The regexp engine is eager as well as greedy, and it's the eagerness that's getting in the way. Once it finds a match it won't look to see if there are any more. Only if it finds more than one match starting from the same position does it need to choose which one to return, and that's when greediness comes into play. It has no reason to keep searching after that (in case there's a loner one to be found further in).
So there's that, and there's the fact that regular expressions can't count.
preg_match_all() came to mind, but I can think of cases where it would fail, due to patterns overlapping.
The following may not be ideal for your purposes. You mention wanting to be able to find the longest, then the next longest, etc. But it will find the longest. That will give you an upper limit on how long matches can be. If it finds a 14-character match, you can see how to then embark on a 13-character match, and so on.
Oh, and (due to eagerness) it finds the first match of the longest possible length. But then, how many matches of the form "e…e" would there be in a typical block of English text?
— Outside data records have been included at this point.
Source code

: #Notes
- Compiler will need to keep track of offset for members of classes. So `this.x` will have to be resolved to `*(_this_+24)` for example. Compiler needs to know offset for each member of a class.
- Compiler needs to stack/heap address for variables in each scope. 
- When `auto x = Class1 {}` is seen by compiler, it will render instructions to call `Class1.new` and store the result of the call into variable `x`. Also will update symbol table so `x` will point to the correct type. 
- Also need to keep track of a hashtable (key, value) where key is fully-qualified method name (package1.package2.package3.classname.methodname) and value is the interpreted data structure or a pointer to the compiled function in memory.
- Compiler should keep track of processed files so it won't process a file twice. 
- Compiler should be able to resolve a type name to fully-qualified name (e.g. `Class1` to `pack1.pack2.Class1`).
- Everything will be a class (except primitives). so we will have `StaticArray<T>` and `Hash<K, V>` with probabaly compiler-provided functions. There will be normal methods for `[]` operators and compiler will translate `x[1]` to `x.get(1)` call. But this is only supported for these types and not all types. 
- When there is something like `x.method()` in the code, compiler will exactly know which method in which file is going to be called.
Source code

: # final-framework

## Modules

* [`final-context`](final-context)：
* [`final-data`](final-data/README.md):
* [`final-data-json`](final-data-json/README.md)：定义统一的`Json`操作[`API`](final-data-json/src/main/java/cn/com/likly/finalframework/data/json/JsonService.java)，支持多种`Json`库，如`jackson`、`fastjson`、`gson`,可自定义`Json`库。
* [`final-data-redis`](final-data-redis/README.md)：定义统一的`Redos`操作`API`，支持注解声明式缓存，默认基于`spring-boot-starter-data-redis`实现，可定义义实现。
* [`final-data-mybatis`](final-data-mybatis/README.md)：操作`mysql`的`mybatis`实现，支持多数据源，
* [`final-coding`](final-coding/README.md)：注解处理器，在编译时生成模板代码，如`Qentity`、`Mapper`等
The text being searched is in $string.
$strlen = strlen($string);
$longest_match='';
$longest_matchlen=0;
for($i=0; $i<$strlen; $i++)
{
if($i+2*$longest_matchlen>$strlen) break;
$maxgap = strlen($string)-$i-2*$longest_matchlen;
if(preg_match('/^.{'.$i.'}(.+).{0,'.$maxgap.'}\\1/s', $string, $match))
{
if($longest_matchlen<strlen($match[1])
{
$longest_matchlen = strlen($match[1]);
$longest_match = $match[1];
}
}
}
The '(.+)' might be expanded to '(.{'.$longest_matchlen.',}.+)' so that one it matches a 5-character dupe, it won't be satisfied until it matches a 6-character dupe. Then the next test on match lengths would not be needed.
That's something to look into, anyway.
So is the possibility of getting creative with lookahead assertions. Oh, and preg_match() has had an offset parameter since 4.3.3. That would allow dropping the ".{$i}" business.